Saved entries
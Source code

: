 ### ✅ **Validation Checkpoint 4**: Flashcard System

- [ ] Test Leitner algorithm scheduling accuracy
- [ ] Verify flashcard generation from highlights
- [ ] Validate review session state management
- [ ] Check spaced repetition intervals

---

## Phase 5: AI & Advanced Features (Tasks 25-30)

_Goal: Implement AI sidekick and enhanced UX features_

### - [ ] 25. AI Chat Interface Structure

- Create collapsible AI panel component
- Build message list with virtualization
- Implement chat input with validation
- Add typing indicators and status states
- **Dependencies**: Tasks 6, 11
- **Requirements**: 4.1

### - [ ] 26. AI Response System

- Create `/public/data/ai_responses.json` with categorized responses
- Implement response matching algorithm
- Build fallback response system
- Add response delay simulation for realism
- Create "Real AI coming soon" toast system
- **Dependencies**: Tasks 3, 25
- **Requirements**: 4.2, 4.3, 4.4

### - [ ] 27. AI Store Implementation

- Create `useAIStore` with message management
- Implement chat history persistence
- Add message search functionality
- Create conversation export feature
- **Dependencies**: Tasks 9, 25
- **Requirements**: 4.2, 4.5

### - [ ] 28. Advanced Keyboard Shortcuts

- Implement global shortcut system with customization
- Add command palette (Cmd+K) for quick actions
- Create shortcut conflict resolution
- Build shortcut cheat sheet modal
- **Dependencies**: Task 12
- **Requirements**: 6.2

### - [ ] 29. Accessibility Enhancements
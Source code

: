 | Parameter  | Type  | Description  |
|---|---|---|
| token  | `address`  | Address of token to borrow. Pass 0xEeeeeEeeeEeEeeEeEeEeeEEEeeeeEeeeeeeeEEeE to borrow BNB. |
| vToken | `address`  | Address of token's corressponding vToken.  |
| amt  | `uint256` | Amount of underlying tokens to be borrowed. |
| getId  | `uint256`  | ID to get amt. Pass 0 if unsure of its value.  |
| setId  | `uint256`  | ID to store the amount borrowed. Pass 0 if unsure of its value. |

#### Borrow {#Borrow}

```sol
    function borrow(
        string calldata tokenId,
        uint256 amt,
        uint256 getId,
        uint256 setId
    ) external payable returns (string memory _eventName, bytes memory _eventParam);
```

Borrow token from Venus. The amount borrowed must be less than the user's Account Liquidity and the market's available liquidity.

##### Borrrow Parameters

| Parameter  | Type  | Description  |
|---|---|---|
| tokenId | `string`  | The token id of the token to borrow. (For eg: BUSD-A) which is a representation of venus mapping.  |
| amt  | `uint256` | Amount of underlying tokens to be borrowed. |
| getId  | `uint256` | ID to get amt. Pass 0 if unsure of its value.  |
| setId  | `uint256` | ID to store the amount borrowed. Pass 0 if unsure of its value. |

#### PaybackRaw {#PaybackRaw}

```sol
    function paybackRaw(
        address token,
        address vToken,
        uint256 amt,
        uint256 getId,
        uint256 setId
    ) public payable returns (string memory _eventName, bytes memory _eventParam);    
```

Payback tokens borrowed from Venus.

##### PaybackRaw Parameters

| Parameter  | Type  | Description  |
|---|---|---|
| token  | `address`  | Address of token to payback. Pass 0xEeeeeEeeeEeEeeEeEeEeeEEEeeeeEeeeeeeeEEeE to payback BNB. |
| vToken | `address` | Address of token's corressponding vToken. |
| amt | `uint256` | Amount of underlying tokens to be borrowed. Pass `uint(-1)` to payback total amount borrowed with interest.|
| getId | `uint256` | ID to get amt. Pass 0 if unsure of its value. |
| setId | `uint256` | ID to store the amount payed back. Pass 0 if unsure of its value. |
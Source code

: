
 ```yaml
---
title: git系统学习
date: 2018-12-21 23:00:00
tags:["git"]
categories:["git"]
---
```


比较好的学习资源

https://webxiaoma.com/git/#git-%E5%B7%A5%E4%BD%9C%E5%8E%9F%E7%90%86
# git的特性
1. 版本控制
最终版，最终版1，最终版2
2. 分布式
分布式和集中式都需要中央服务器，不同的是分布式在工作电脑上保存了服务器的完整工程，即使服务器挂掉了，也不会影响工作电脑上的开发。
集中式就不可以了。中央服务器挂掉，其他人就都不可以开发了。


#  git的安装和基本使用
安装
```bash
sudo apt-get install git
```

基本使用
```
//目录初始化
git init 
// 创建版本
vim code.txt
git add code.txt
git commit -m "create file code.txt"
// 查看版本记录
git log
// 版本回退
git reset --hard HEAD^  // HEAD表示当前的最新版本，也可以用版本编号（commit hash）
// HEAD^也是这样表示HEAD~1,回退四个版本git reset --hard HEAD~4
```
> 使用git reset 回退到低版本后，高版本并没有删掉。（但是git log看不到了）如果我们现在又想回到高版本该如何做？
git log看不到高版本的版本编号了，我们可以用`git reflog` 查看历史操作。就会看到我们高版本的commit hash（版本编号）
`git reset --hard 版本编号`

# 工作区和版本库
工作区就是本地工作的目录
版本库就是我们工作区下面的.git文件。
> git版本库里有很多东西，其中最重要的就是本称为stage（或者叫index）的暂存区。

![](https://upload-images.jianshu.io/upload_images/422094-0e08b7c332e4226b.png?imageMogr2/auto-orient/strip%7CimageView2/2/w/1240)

*INSTRUCTIONS TO FOLLOW*.
Your answer must be the lines from the first line of the records through the line containing "- Implement global", copied exactly.

*THE COMPLETED TASK*.
Source code

: ### ✅ **Validation Checkpoint 4**: Flashcard System

- [ ] Test Leitner algorithm scheduling accuracy
- [ ] Verify flashcard generation from highlights
- [ ] Validate review session state management
- [ ] Check spaced repetition intervals

---

## Phase 5: AI & Advanced Features (Tasks 25-30)

_Goal: Implement AI sidekick and enhanced UX features_

### - [ ] 25. AI Chat Interface Structure

- Create collapsible AI panel component
- Build message list with virtualization
- Implement chat input with validation
- Add typing indicators and status states
- **Dependencies**: Tasks 6, 11
- **Requirements**: 4.1

### - [ ] 26. AI Response System

- Create `/public/data/ai_responses.json` with categorized responses
- Implement response matching algorithm
- Build fallback response system
- Add response delay simulation for realism
- Create "Real AI coming soon" toast system
- **Dependencies**: Tasks 3, 25
- **Requirements**: 4.2, 4.3, 4.4

### - [ ] 27. AI Store Implementation

- Create `useAIStore` with message management
- Implement chat history persistence
- Add message search functionality
- Create conversation export feature
- **Dependencies**: Tasks 9, 25
- **Requirements**: 4.2, 4.5

### - [ ] 28. Advanced Keyboard Shortcuts

- Implement global shortcut system with customization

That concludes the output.